Coffee Selfie at Let's Cafe, Taiwan
Let's Cafe Taiwan Facebook
ByZARA STONE (@AlmostZara)
August 19, 2013, 6:30 PM

Aug 20, 2013— -- We’re a generation that lives through insta-moments. We photograph our food before eating it, view weddings through a cellphone screen, and record every moment for posterity. Hell, we even go to the bathrooms with our mobile devices; we're that afraid of leaving them. In part this is because we’re the ultimate ephemeral generation: we’ve suffered recession, we’ve seen loss and tragedy, and we’re very aware of how insecure and unstable our every moment is.
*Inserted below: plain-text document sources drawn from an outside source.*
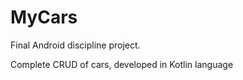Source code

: <h1>MyCars</h1>

<p>Final Android discipline project.</p>

<p>Complete CRUD of cars, developed in Kotlin language</p>
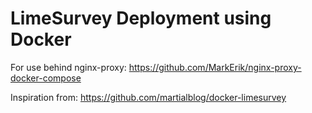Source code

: # LimeSurvey Deployment using Docker

For use behind nginx-proxy: https://github.com/MarkErik/nginx-proxy-docker-compose

Inspiration from: https://github.com/martialblog/docker-limesurvey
But perhaps the most fleeting notion is who we are, or once were. Capturing and creating moments is the one way we can put some stamp of ourselves on society. Thus, the selfie - the glorious self-enabler of this “you see me” and “I was here” moment. And now we want to document ourselves in our coffee.
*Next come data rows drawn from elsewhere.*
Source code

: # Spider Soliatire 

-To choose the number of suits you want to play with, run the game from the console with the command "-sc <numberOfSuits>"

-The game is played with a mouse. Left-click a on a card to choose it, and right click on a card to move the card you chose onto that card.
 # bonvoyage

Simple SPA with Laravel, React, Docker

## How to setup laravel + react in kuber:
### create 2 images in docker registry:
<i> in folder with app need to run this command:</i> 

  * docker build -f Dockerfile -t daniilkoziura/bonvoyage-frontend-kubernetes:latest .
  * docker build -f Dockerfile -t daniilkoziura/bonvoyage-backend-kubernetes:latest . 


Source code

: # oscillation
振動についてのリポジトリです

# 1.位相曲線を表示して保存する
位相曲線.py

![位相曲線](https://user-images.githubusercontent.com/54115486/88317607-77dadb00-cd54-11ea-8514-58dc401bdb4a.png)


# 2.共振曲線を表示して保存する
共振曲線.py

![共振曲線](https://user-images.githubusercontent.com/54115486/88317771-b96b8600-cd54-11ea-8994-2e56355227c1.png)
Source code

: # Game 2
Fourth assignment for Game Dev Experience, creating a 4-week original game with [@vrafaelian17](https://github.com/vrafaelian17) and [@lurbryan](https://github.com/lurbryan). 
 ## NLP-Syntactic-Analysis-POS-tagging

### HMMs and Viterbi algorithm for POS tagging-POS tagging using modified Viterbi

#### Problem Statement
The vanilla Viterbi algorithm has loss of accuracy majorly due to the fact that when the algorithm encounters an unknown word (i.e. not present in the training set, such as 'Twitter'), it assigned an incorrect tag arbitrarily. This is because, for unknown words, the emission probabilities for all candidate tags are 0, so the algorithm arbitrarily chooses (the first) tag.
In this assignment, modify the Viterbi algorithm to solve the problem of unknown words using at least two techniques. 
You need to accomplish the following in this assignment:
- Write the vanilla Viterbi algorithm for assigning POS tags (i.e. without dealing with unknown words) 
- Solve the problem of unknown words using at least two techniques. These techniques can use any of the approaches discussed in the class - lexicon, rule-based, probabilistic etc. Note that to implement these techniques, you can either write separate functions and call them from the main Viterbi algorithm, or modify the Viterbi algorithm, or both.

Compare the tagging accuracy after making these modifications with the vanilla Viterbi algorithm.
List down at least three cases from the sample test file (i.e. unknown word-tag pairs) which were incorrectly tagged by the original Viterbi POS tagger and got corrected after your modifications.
Latte Selfies’, also known as coffee foam art, have been a hot commodity for some time now. One store in Taiwan is taking theirs to the next level, selfie style. Customers entering Family Mart stores can use the Let’s Café machines to upload their selfie, and the machine will then “print” it onto their latte in edible brown powder.

You can watch a full video on how it happens.

It’s the ultimate in generational selfie’s, the coffee version of Snapchat, a caffeinated “I was here” moment captured in incredibly transient high-tech. Why you want to drink your face is another question, but we’re talking selfie not narcissism here... or are they so interlinked they can’t be separated?

“Currently, the act of selfie-ing has become a sort of cultural marker,” said Psychologist Pamela Rutledge in Psychology Today. “Taking a selfie is easy. They are immediate. We are in control because we can delete any image we want. We can be cavalier with images in a way we never could when we had to pay for film to be developed.”

This isn’t the first time Coffee and Selfie’s have been combined. At SXSW this year there was the Brilliant Brew Bots, which printed out images of faces onto foam. Those were lackluster affairs compared to the detailed designs you see in the foam below.

This is the “healthiest” type of selfie in a way, as though it may live forever on Instagram, the immediate click-n-print offers an impermanent way to enjoy this trend.

“Selfie’s can enable a brief adventure into a different aspect of self or a relaxation of normal constraints,” said Rutledge. “Needless to say, there are some unfortunate uses of selfie’s. But that doesn’t mean the act of taking a selfie is a bad thing.”